[[ RECORD SET, beginning ]]

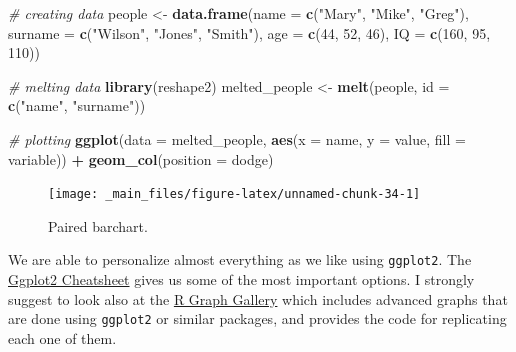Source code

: \documentclass[
]{svmono}
\newenvironment{Shaded}{\begin{snugshade}}{\end{snugshade}}
\newcommand{\AttributeTok}[1]{\textcolor[rgb]{0.13,0.29,0.53}{#1}}
\newcommand{\CommentTok}[1]{\textcolor[rgb]{0.56,0.35,0.01}{\textit{#1}}}
\newcommand{\DecValTok}[1]{\textcolor[rgb]{0.00,0.00,0.81}{#1}}
\newcommand{\FunctionTok}[1]{\textcolor[rgb]{0.13,0.29,0.53}{\textbf{#1}}}
\newcommand{\NormalTok}[1]{#1}
\newcommand{\OtherTok}[1]{\textcolor[rgb]{0.56,0.35,0.01}{#1}}
\newcommand{\SpecialCharTok}[1]{\textcolor[rgb]{0.81,0.36,0.00}{\textbf{#1}}}
\newcommand{\StringTok}[1]{\textcolor[rgb]{0.31,0.60,0.02}{#1}}
\begin{document}
\begin{Shaded}
\begin{Highlighting}[]
\CommentTok{\# creating data}
\NormalTok{people }\OtherTok{\textless{}{-}} \FunctionTok{data.frame}\NormalTok{(}\AttributeTok{name =} \FunctionTok{c}\NormalTok{(}\StringTok{"Mary"}\NormalTok{, }\StringTok{"Mike"}\NormalTok{, }\StringTok{"Greg"}\NormalTok{),}
                     \AttributeTok{surname =} \FunctionTok{c}\NormalTok{(}\StringTok{"Wilson"}\NormalTok{, }\StringTok{"Jones"}\NormalTok{, }\StringTok{"Smith"}\NormalTok{),}
                     \AttributeTok{age =} \FunctionTok{c}\NormalTok{(}\DecValTok{44}\NormalTok{, }\DecValTok{52}\NormalTok{, }\DecValTok{46}\NormalTok{),}
                     \AttributeTok{IQ =} \FunctionTok{c}\NormalTok{(}\DecValTok{160}\NormalTok{, }\DecValTok{95}\NormalTok{, }\DecValTok{110}\NormalTok{))}

\CommentTok{\# melting data}
\FunctionTok{library}\NormalTok{(reshape2)}
\NormalTok{melted\_people }\OtherTok{\textless{}{-}} \FunctionTok{melt}\NormalTok{(people, }\AttributeTok{id =} \FunctionTok{c}\NormalTok{(}\StringTok{"name"}\NormalTok{, }\StringTok{"surname"}\NormalTok{))}

\CommentTok{\# plotting}
\FunctionTok{ggplot}\NormalTok{(}\AttributeTok{data =}\NormalTok{ melted\_people, }\FunctionTok{aes}\NormalTok{(}\AttributeTok{x =}\NormalTok{ name, }\AttributeTok{y =}\NormalTok{ value, }\AttributeTok{fill =}\NormalTok{ variable)) }\SpecialCharTok{+}
  \FunctionTok{geom\_col}\NormalTok{(}\AttributeTok{position =} \StringTok{\textquotesingle{}dodge\textquotesingle{}}\NormalTok{)}
\end{Highlighting}
\end{Shaded}

\begin{figure}[H]

{\centering \texttt{[image: \_main\_files/figure-latex/unnamed-chunk-34-1]} 

}

\caption{Paired barchart.}\label{fig:unnamed-chunk-34}
\end{figure}

We are able to personalize almost everything as we like using \texttt{ggplot2}.
The \href{https://rstudio.com/wp-content/uploads/2015/03/ggplot2-cheatsheet.pdf}{Ggplot2 Cheatsheet} gives us some of the most important options. I strongly suggest to look
also at the \href{https://www.r-graph-gallery.com}{R Graph Gallery} which
includes advanced graphs that are done using \texttt{ggplot2} or similar
packages, and provides the code for replicating each one of them.
\end{document}
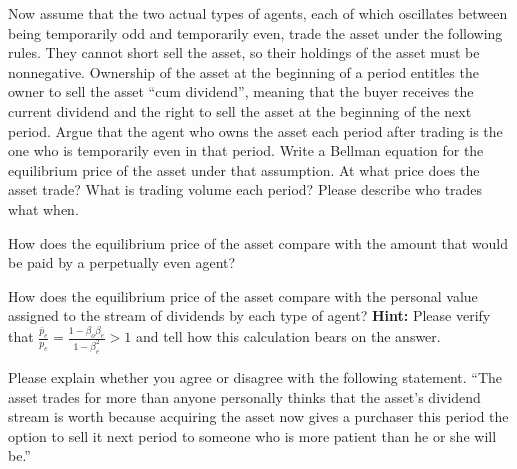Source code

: \medskip
{}  Now assume that the  two actual types of agents, each of which oscillates between being temporarily odd and temporarily even,  trade the asset
under the following rules. They cannot short sell the asset, so their holdings of the asset must be nonnegative.  Ownership of the asset at the beginning of a period entitles the owner to sell the asset ``cum dividend'', meaning that the buyer
receives the current dividend and the right to sell the asset at the beginning of the next period.
Argue  that the agent who owns  the asset each period after trading  is the one who is temporarily even in that period.  Write a Bellman equation for the equilibrium price
of the asset under that assumption.
At what price does the asset trade? What is trading volume each period?  Please describe who trades what when. 

\medskip
{}  How does the equilibrium price of the asset compare with the amount that would be paid by a perpetually even agent?

\medskip
{} How does the equilibrium price of the asset compare with the personal value  assigned  to the stream of dividends  by each type of agent?
{\bf Hint:} Please verify  that ${\frac{\bar p_e}{p_e}} = {\frac{ 1- \beta_o \beta_e}{1 - \beta_e^2}} >1$ and tell how this calculation bears on the answer.

\medskip
{}  Please explain whether you agree or disagree with the following statement.  ``The asset trades for more than anyone personally thinks that the asset's dividend stream is worth because
acquiring the asset now gives a purchaser this period  the option to sell it next period to someone who is more patient than  he or she will be.''






\bye






\bye
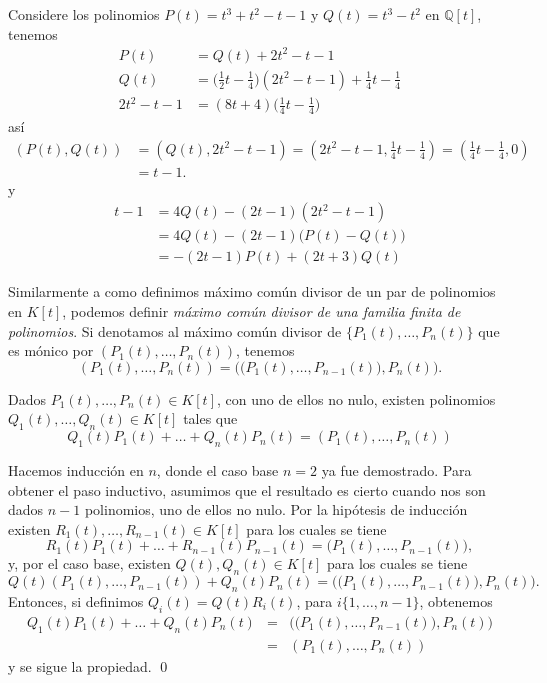 \begin{ejem}
Considere los polinomios $P(t)=t^3+t^2-t-1$ y $Q(t)=t^3-t^2$  en $\mathbb{Q}[t]$, tenemos
\begin{align*}
P(t) & = Q(t) + 2t^2-t-1\\
Q(t) & =\Big(\frac{1}{2}t-\frac{1}{4}\Big)(2t^2-t-1)+\frac{1}{4}t-\frac{1}{4}\\
2t^2-t-1 & = (8t+4)\Big(\frac{1}{4}t-\frac{1}{4}\Big)
\end{align*}
as\'i
\begin{align*}
(P(t),Q(t)) & = (Q(t),2t^2-t-1) = (2t^2-t-1,\frac{1}{4}t-\frac{1}{4}) = (\frac{1}{4}t-\frac{1}{4},0)\\
 & = t-1. 
\end{align*}
y
\begin{align*}
t-1 & = 4Q(t)-(2t-1)(2t^2-t-1)\\
  & = 4Q(t)-(2t-1)\big(P(t)-Q(t)\big)\\
  & = -(2t-1)P(t)+(2t+3)Q(t)
\end{align*}
\end{ejem}

\begin{obs}
Similarmente a como definimos m\'aximo com\'un divisor de un par de polinomios en $K[t]$, podemos definir  \emph{m\'aximo com\'un divisor de una familia finita de polinomios}. Si denotamos al m\'aximo com\'un divisor de $\{P_1(t),\ldots,P_n(t)\}$ que es m\'onico por $\left(P_1(t),\ldots,P_n(t)\right)$, tenemos
\[
\left(P_1(t),\ldots,P_n(t)\right)=\Big(\big(P_1(t),\ldots,P_{n-1}(t)\big), P_n(t)\Big).
\]
\end{obs}

\begin{pro}
Dados $P_1(t),\ldots,P_n(t)\in K[t]$, con uno de ellos no nulo, existen polinomios $Q_1(t),\ldots,Q_n(t)\in K[t]$ tales que
\[
Q_1(t)P_1(t)+\ldots+Q_n(t)P_n(t)=\left(P_1(t),\ldots,P_n(t)\right)
\]
\end{pro}

\dem Hacemos inducci\'on en $n$, donde el caso base $n=2$ ya fue demostrado. Para obtener el paso inductivo, asumimos que el resultado es cierto cuando nos son dados $n-1$ polinomios, uno de ellos no nulo. Por la hip\'otesis de inducci\'on existen $R_1(t),\ldots,R_{n-1}(t)\in K[t]$ para los cuales se tiene
\[
R_1(t)P_1(t)+\ldots+R_{n-1}(t)P_{n-1}(t)=\big(P_1(t),\ldots,P_{n-1}(t)\big),
\]
y, por el caso base, existen $Q(t),Q_n(t)\in K[t]$ para los cuales se tiene
\[
Q(t)\left(P_1(t),\ldots,P_{n-1}(t)\right)+Q_n(t)P_n(t)=\Big(\big(P_1(t),\ldots,P_{n-1}(t)\big), P_n(t)\Big).
\]
Entonces, si definimos $Q_i(t)=Q(t)R_i(t)$, para $i\{1,\ldots,n-1\}$, obtenemos
\begin{eqnarray*}
Q_1(t)P_1(t)+\ldots+Q_n(t)P_n(t) & = & \Big(\big(P_1(t),\ldots,P_{n-1}(t)\big), P_n(t)\Big)\\
 & = & \left(P_1(t),\ldots,P_n(t)\right)
\end{eqnarray*}
y se sigue la propiedad.
\qed

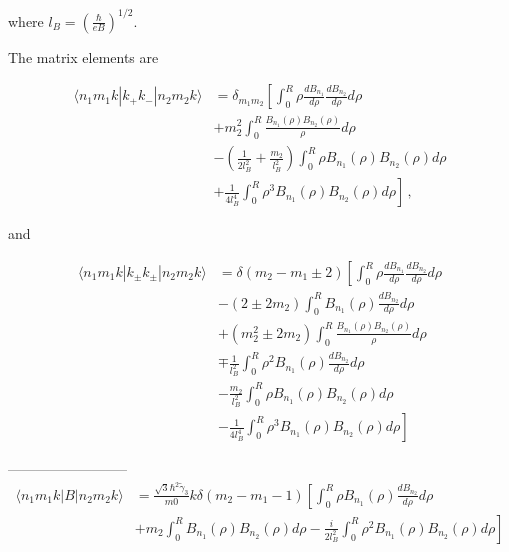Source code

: \documentclass[12pt,a4paper]{article}
\begin{document}
\noindent where $l_B = \left(\frac{\hbar}{e B}\right)^{1/2}$.

The matrix elements are

\begin{equation}
  \begin{split}
    \langle n_1 m_1 k|k_+k_-|n_2 m_2 k\rangle &= \delta_{m_1 m_2} \left[
    \int_0^R \rho \frac{dB_{n_1}}{d\rho}\frac{dB_{n_2}}{d\rho}d\rho \right.\\
    &+ m_2^2 \int_0^R \frac{B_{n_1}(\rho)B_{n_2}(\rho)}{\rho} d\rho \\
    &-\left(\frac{1}{2l_B^2}+\frac{m_2}{l_B^2}\right)\int_0^R \rho B_{n_1}(\rho)B_{n_2}(\rho)d\rho \\
    &\left. + \frac{1}{4l_B^4}\int_0^R \rho^3 B_{n_1}(\rho)B_{n_2}(\rho) d\rho \right]\,,
  \end{split}
\end{equation}

\noindent and

\begin{equation}
  \begin{split}
    \langle n_1 m_1 k|k_{\pm}k_{\pm}|n_2 m_2 k\rangle &= \delta(m_2-m_1\pm 2)
    \left[\int_0^R \rho \frac{dB_{n_1}}{d\rho}\frac{dB_{n_2}}{d\rho}d\rho \right.\\
    &-(2 \pm 2m_2)\int_0^R B_{n_1}(\rho) \frac{dB_{n_2}}{d\rho}d\rho \\
    &+(m_2^2 \pm 2 m_2)\int_0^R \frac{B_{n_1}(\rho)B_{n_2}(\rho)}{\rho} d\rho \\
    &\mp \frac{1}{l_B^2} \int_0^R \rho^2 B_{n_1}(\rho) \frac{dB_{n_2}}{d\rho} d\rho \\
    & - \frac{m_2}{l_B^2} \int_0^R \rho B_{n_1}(\rho) B_{n_2}(\rho) d\rho\\
    &\left. - \frac{1}{4l_B^4}\int_0^R \rho^3 B_{n_1}(\rho) B_{n_2}(\rho) d\rho\right]
  \end{split}
\end{equation}

--------------------------
\begin{equation}
  \begin{split}
    \langle n_1 m_1 k|B|n_2 m_2 k\rangle &= \frac{\sqrt{3}\hbar^2\tilde{\gamma}_3}{m0}
    k \delta(m_2-m_1-1)\left[\int_0^R \rho B_{n_1}(\rho) \frac{dB_{n_2}}{d\rho} d\rho \right.\\
    & \left.+ m_2 \int_0^R B_{n_1}(\rho) B_{n_2}(\rho) d\rho
    - \frac{i}{2 l_B^2}\int_0^R \rho^2 B_{n_1}(\rho) B_{n_2}(\rho) d\rho \right]
  \end{split}
\end{equation}


{}

\end{document}
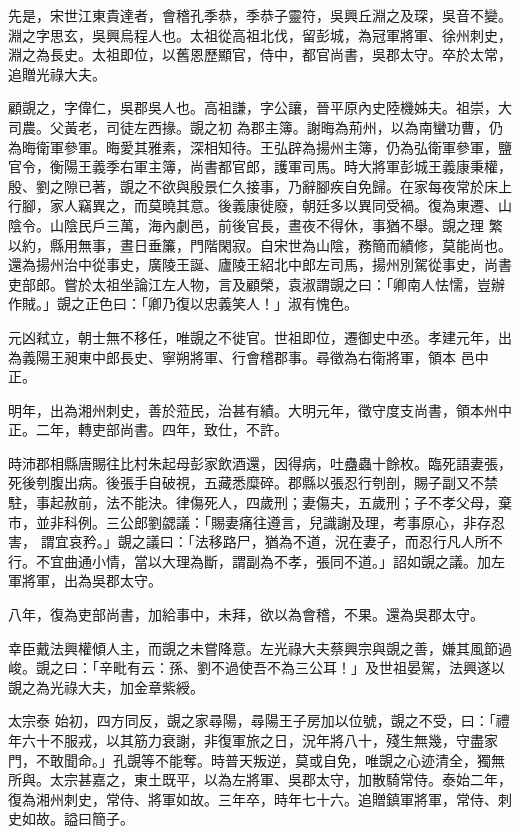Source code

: \begin{pinyinscope}
 先是，宋世江東貴達者，會稽孔季恭，季恭子靈符，吳興丘淵之及琛，吳音不變。淵之字思玄，吳興烏程人也。太祖從高祖北伐，留彭城，為冠軍將軍、徐州刺史，淵之為長史。太祖即位，以舊恩歷顯官，侍中，都官尚書，吳郡太守。卒於太常，追贈光祿大夫。



 顧覬之，字偉仁，吳郡吳人也。高祖謙，字公讓，晉平原內史陸機姊夫。祖崇，大司農。父黃老，司徒左西掾。覬之初
 為郡主簿。謝晦為荊州，以為南蠻功曹，仍為晦衛軍參軍。晦愛其雅素，深相知待。王弘辟為揚州主簿，仍為弘衛軍參軍，鹽官令，衡陽王義季右軍主簿，尚書都官郎，護軍司馬。時大將軍彭城王義康秉權，殷、劉之隙已著，覬之不欲與殷景仁久接事，乃辭腳疾自免歸。在家每夜常於床上行腳，家人竊異之，而莫曉其意。後義康徙廢，朝廷多以異同受禍。復為東遷、山陰令。山陰民戶三萬，海內劇邑，前後官長，晝夜不得休，事猶不舉。覬之理
 繁以約，縣用無事，晝日垂簾，門階閑寂。自宋世為山陰，務簡而績修，莫能尚也。還為揚州治中從事史，廣陵王誕、廬陵王紹北中郎左司馬，揚州別駕從事史，尚書吏部郎。嘗於太祖坐論江左人物，言及顧榮，袁淑謂覬之曰：「卿南人怯懦，豈辦作賊。」覬之正色曰：「卿乃復以忠義笑人！」淑有愧色。



 元凶弒立，朝士無不移任，唯覬之不徙官。世祖即位，遷御史中丞。孝建元年，出為義陽王昶東中郎長史、寧朔將軍、行會稽郡事。尋徵為右衛將軍，領本
 邑中正。



 明年，出為湘州刺史，善於蒞民，治甚有績。大明元年，徵守度支尚書，領本州中正。二年，轉吏部尚書。四年，致仕，不許。



 時沛郡相縣唐賜往比村朱起母彭家飲酒還，因得病，吐蠱蟲十餘枚。臨死語妻張，死後刳腹出病。後張手自破視，五藏悉糜碎。郡縣以張忍行刳剖，賜子副又不禁駐，事起赦前，法不能決。律傷死人，四歲刑；妻傷夫，五歲刑；子不孝父母，棄市，並非科例。三公郎劉勰議：「賜妻痛往遵言，兒識謝及理，考事原心，非存忍害，
 謂宜哀矜。」覬之議曰：「法移路尸，猶為不道，況在妻子，而忍行凡人所不行。不宜曲通小情，當以大理為斷，謂副為不孝，張同不道。」詔如覬之議。加左軍將軍，出為吳郡太守。



 八年，復為吏部尚書，加給事中，未拜，欲以為會稽，不果。還為吳郡太守。



 幸臣戴法興權傾人主，而覬之未嘗降意。左光祿大夫蔡興宗與覬之善，嫌其風節過峻。覬之曰：「辛毗有云：孫、劉不過使吾不為三公耳！」及世祖晏駕，法興遂以覬之為光祿大夫，加金章紫綬。



 太宗泰
 始初，四方同反，覬之家尋陽，尋陽王子房加以位號，覬之不受，曰：「禮年六十不服戎，以其筋力衰謝，非復軍旅之日，況年將八十，殘生無幾，守盡家門，不敢聞命。」孔覬等不能奪。時普天叛逆，莫或自免，唯覬之心迹清全，獨無所與。太宗甚嘉之，東土既平，以為左將軍、吳郡太守，加散騎常侍。泰始二年，復為湘州刺史，常侍、將軍如故。三年卒，時年七十六。追贈鎮軍將軍，常侍、刺史如故。謚曰簡子。




\end{pinyinscope}
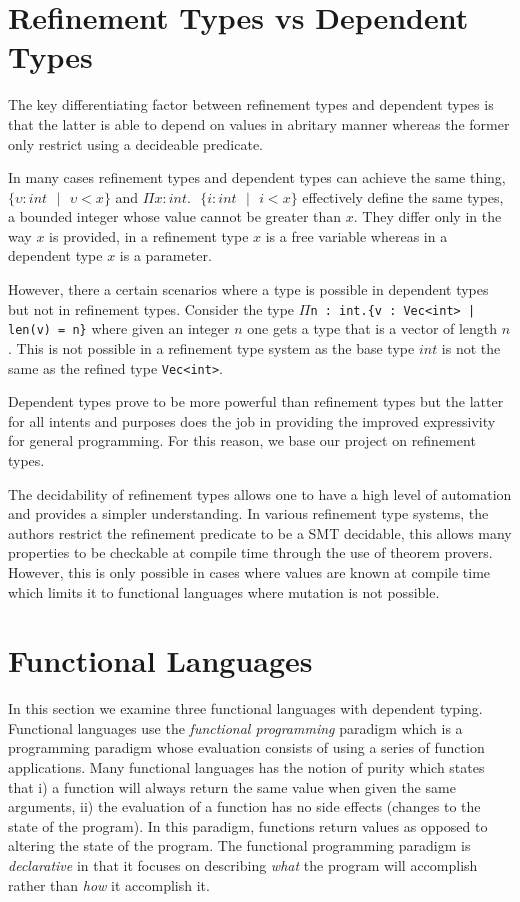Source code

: \documentclass[a4paper,12pt]{report}
\begin{document}
\section{Refinement Types vs Dependent Types}
The key differentiating factor between refinement types and dependent types is 
that the latter is able to depend on values in abritary manner whereas 
the former only restrict using a decideable predicate. 

\par
In many cases refinement types and dependent types can achieve the same thing, 
$\{\upsilon : int \text{ }|\text{ }\upsilon < x\}$ and 
$\Pi x:int.\text{ }\{ i:int\text{ }|\text{ }i < x\}$ effectively define the 
same types, a bounded integer whose value cannot be greater than $x$. They differ 
only in the way $x$ is provided, in a refinement type $x$ is a free variable 
whereas in a dependent type $x$ is a parameter. 

\par
However, there a certain scenarios where a type is possible in dependent types 
but not in refinement types. Consider the type $\Pi$\verb+n : int.{v : Vec<int> | len(v) = n}+
where given an integer $n$ one gets a type that is a vector of length $n$. This 
is not possible in a refinement type system as the base type $int$ is not 
the same as the refined type \verb|Vec<int>|.

\par
Dependent types prove to be more powerful than refinement types but 
the latter for all intents and purposes does the job in 
providing the improved expressivity for general programming. For this reason, we 
base our project on refinement types. 

\par
The decidability of refinement types allows one to have a high level of automation and 
provides a simpler understanding. In various refinement type systems, the authors  
restrict the refinement predicate to be a SMT decidable, this allows many 
properties to be checkable at compile time through the use of theorem provers. 
However, this is only possible in cases where values are known at compile time 
which limits it to functional languages where mutation is not possible. 

\section{Functional Languages}
In this section we examine three functional languages with 
dependent typing. Functional languages 
use the \textit{functional programming} \cite{overviewFP} paradigm which 
is a programming paradigm whose evaluation consists of using a series of function 
applications. Many functional languages has the notion of purity which states that i) 
a function will always return the same value when given the same arguments,  
ii) the evaluation of a function has no side effects (changes to the state of the program).
 In this paradigm, functions return values as opposed to 
altering the state of the program. The functional programming paradigm is 
\emph{declarative} in that it focuses on describing \textit{what} the program 
will accomplish rather than \textit{how} it accomplish it. 
\end{document}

[[ RECORD SET, end ]]

## THE PROBLEM:
In the listing above, find the line with "P(t) & = Q(t) + 2t^2-t-1\\" and the line with "(P(t),Q(t)) & = (Q(t),2t^2-t-1)"; set down exactly those two lines and every line between them, nothing more.

## SOLUTION TO THIS PROBLEM:
P(t) & = Q(t) + 2t^2-t-1\\
Q(t) & =\Big(\frac{1}{2}t-\frac{1}{4}\Big)(2t^2-t-1)+\frac{1}{4}t-\frac{1}{4}\\
2t^2-t-1 & = (8t+4)\Big(\frac{1}{4}t-\frac{1}{4}\Big)
\end{align*}
as\'i
\begin{align*}
(P(t),Q(t)) & = (Q(t),2t^2-t-1) = (2t^2-t-1,\frac{1}{4}t-\frac{1}{4}) = (\frac{1}{4}t-\frac{1}{4},0)\\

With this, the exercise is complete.